(EXERCISE) Scan the entries for the word "github", and copy every line where it appears.

(GIVEN DATA)
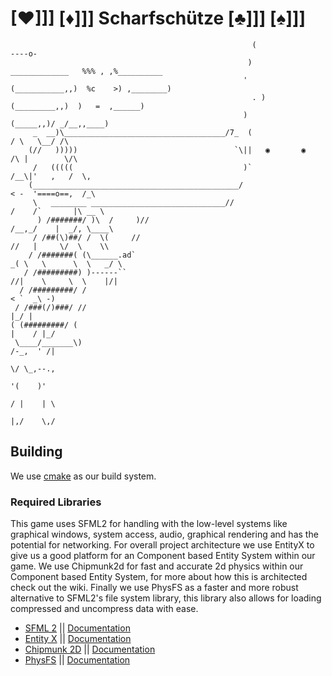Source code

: # [♥]]] [♦]]] Scharfschütze [♣]]] [♠]]]
```
                                                      (                               ----o-   
                                                     )               _____________   %%% , ,%__________
                                                    '               (___________,,)  %c    >) ,________)
                                                      . )              (_________,,)  )   =  ,______)
                                                    )                      (_____,,)/ _/__,,____)
     _  __)\____________________________________/7_  (                         / \   \__/ /\
    (//   )))))                                   `\||   ◉       ◉            /\ |        \/\
     /   (((((                                      )`                       /__\|'   ,   /  \,
    (______________________________________________/                        < -  '====o==,  /_\
     \   ________ ______________________________//                         /    /`       |\ __ \
      ) /#######/ )\  /     )//                                           /__,_/    |  _/, \____\
     / /##(\)##/ /  \(     //                                                //   |     \/  \    \\
    / /#######( (\______.ad`                                               _( \   \      \  \   _/ \
   / /#########) )------``                                                   //|    \     \  \    |/|
  / /#########/ /                                                                    < `  _\ -)
 / /###(/)###/ //                                                                      |_/ |
( (#########/ (                                                                     |    / |_/
 \____/_______\)                                                                  /-_,  ' /|
                                                                                     \/ \_,--.,
                                                                                   '(    )'
                                                                                  / |    | \
                                                                                  |,/    \,/ 
```
## Building
We use [cmake](https://www.cs.swarthmore.edu/~adanner/tips/cmake.php) as our build system.

### Required Libraries
This game uses SFML2 for handling with the low-level systems like graphical windows, system access, audio, graphical rendering and has the potential for networking. For overall project architecture we use EntityX to give us a good platform for an Component based Entity System within our game. We use Chipmunk2d for fast and accurate 2d physics within our Component based Entity System, for more about how this is architected check out the wiki. Finally we use PhysFS as a faster and more robust alternative to SFML2's file system library, this library also allows for loading compressed and uncompress data with ease.


* [SFML 2](https://github.com/SFML/SFML) || [Documentation](https://www.sfml-dev.org/documentation/2.4.2/)
* [Entity X](https://github.com/alecthomas/entityx) || [Documentation](https://github.com/alecthomas/entityx/blob/master/README.md)
* [Chipmunk 2D](https://chipmunk-physics.net) || [Documentation](https://chipmunk-physics.net/release/ChipmunkLatest-API-Reference/)
* [PhysFS](https://icculus.org/physfs/) || [Documentation](https://icculus.org/physfs/docs/html/)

(SOLUTION TO THIS EXERCISE)
* [SFML 2](https://github.com/SFML/SFML) || [Documentation](https://www.sfml-dev.org/documentation/2.4.2/)
* [Entity X](https://github.com/alecthomas/entityx) || [Documentation](https://github.com/alecthomas/entityx/blob/master/README.md)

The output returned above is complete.